AI definitions
Definitions around AI can vary and hallucinate based on their context, so I’m assembling what I found in the wild to make sense of it for myself.
This is a quick reference for the terms used to describe AI agents. Definitions are gathered from various sources.
Agent
A large language model (or models) (LLM) running inside a harness, able to complete tasks on its own rather than only producing text.
Harness
The harness is what the LLM uses to navigate the world and get work done. It gives the agent memory, tools, and a safe place to act. The environment around the LLM that supplies memory, tools, and sandboxing so the agent can act with real autonomy.
What’s inside a harness:
- Filesystem — lets an agent store and retrieve its work so progress persists.
- Tools — let an agent take action instead of only describing what should happen.
- Sandbox — the bounded environment where an agent’s actions, such as file operations and shell commands, run safely.
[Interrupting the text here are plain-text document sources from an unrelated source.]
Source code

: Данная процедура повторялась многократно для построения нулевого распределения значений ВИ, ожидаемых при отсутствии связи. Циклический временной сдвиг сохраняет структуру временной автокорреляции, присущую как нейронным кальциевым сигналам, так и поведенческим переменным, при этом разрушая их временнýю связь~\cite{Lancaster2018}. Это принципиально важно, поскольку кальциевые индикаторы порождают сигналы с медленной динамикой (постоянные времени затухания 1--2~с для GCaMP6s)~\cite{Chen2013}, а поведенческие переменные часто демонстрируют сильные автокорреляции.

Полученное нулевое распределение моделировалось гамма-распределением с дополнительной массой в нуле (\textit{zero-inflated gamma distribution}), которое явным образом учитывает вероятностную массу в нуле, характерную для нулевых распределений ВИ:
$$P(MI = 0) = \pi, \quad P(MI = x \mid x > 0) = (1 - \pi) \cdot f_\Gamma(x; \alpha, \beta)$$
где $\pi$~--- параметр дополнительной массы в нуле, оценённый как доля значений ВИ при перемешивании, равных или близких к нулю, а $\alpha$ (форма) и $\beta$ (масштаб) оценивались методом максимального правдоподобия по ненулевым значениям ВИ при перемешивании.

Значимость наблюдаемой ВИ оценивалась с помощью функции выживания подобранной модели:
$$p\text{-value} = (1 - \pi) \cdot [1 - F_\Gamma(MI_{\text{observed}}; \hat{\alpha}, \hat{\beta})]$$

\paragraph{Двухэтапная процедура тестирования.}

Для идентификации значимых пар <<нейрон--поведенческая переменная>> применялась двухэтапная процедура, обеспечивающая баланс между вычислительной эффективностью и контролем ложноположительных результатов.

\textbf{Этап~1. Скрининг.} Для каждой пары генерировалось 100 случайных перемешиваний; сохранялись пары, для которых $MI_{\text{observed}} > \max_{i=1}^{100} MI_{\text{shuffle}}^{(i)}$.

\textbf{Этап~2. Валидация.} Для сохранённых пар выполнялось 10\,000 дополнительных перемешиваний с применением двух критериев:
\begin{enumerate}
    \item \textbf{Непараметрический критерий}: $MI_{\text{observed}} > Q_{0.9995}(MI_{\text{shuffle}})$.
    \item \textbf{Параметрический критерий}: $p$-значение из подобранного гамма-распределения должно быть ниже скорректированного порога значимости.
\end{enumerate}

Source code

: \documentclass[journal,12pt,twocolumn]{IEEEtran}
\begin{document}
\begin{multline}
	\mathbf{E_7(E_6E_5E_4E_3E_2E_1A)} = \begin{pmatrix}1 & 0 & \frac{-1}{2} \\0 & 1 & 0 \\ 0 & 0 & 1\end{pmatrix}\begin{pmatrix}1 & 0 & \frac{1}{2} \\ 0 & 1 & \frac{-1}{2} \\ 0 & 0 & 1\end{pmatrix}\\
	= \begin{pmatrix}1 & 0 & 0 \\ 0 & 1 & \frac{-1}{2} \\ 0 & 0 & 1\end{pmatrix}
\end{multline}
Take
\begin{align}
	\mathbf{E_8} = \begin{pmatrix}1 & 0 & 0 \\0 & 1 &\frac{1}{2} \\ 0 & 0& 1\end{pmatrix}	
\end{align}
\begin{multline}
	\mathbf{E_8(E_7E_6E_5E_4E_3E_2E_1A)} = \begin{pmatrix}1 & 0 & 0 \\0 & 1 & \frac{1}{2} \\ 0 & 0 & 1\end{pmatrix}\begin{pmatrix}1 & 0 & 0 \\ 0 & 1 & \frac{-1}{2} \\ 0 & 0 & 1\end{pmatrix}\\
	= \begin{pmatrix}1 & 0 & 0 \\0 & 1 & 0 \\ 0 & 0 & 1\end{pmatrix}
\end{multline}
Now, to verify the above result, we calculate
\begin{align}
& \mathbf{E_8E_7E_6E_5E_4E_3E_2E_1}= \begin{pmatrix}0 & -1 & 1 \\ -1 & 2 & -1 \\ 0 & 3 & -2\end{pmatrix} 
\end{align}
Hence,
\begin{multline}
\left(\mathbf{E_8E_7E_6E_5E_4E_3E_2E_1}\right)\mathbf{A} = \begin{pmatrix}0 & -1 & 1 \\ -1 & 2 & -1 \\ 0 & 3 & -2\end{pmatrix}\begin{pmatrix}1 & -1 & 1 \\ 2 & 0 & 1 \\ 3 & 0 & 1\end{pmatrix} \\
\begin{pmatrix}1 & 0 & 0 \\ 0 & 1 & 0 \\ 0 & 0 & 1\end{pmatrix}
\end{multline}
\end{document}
- Context — the information and configuration given to an agent so it stays effective across long tasks.
- Subagents — let an agent split a job and work on several tasks at once.
- Headless agents — agents without a built-in user interface. They run through APIs, not a chat window or CLI.
- Programmable — agents are built and run entirely in code: you set the model, instructions, tools, and environment.
- Session — an instance of an initialized agent that you send prompts to and receive responses from.
- Skills — bundles of expertise an agent loads on demand to extend what it can do.